### ENTRIES SUPPLIED
====

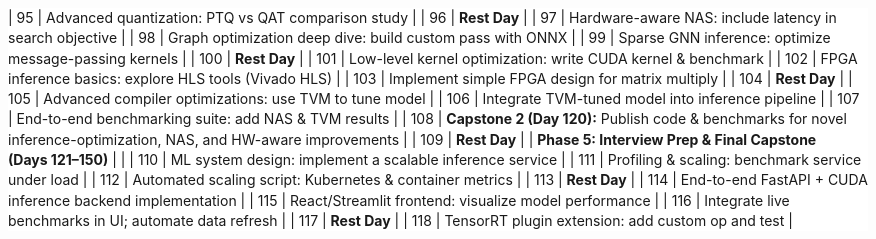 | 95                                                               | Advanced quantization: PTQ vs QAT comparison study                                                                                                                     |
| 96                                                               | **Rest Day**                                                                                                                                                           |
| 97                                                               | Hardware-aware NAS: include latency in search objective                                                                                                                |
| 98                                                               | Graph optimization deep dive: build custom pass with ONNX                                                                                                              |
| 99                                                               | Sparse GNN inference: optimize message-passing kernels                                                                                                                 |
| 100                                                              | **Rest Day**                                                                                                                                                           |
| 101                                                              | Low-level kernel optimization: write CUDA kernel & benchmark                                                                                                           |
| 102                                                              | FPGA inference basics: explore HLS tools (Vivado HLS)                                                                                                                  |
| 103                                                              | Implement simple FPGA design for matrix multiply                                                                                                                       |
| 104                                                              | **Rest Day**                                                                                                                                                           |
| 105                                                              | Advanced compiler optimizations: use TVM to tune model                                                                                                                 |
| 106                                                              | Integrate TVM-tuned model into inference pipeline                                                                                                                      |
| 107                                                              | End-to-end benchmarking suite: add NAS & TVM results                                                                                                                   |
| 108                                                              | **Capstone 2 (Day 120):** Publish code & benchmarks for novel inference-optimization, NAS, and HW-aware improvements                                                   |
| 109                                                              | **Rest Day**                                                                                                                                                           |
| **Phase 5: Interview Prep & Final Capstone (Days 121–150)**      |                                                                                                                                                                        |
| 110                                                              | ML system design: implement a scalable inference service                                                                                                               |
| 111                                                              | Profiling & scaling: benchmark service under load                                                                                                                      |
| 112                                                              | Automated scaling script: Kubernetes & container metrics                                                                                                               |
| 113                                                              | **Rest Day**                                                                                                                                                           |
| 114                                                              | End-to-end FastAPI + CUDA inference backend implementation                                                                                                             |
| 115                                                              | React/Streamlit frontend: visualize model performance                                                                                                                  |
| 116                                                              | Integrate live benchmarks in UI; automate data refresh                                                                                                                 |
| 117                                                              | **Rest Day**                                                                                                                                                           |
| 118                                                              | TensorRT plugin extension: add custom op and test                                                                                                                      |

====

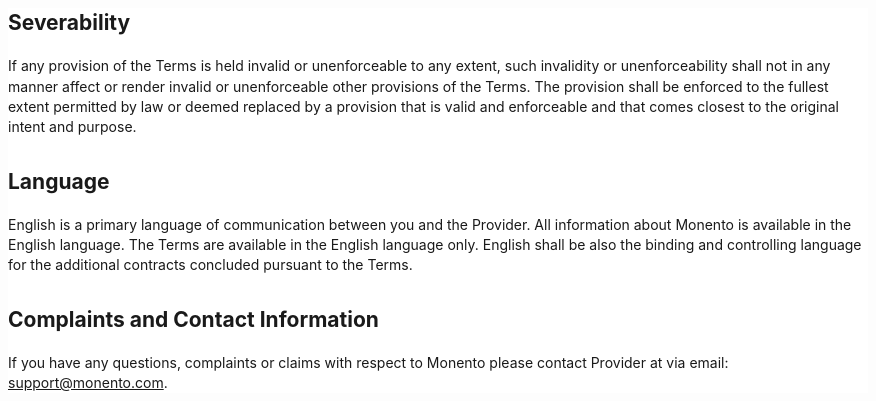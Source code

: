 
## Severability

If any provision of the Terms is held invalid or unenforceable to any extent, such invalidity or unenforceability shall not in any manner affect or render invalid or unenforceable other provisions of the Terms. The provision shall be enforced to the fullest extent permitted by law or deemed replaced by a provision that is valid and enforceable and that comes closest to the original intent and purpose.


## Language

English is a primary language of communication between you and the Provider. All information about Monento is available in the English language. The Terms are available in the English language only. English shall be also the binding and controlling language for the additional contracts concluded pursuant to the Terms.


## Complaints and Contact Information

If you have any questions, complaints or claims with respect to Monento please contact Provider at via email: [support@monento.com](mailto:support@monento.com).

====

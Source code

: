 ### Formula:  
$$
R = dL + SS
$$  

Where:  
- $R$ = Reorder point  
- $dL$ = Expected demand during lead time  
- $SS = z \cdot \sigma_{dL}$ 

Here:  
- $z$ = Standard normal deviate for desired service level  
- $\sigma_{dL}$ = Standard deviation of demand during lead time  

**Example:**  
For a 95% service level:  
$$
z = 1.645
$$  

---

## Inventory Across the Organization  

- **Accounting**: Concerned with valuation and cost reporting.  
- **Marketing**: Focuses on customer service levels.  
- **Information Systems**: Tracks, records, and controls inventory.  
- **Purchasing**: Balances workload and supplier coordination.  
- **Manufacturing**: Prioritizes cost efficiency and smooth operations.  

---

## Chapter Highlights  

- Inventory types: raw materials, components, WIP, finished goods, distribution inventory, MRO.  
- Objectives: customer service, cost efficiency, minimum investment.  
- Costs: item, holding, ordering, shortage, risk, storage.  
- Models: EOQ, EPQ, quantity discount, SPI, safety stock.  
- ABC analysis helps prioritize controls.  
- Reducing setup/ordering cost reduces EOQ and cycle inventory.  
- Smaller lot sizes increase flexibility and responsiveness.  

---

====

### WHAT TO DO
Extract every line above containing the word "controls".

### ANSWER SPACE
- **Information Systems**: Tracks, records, and controls inventory.  
- ABC analysis helps prioritize controls.  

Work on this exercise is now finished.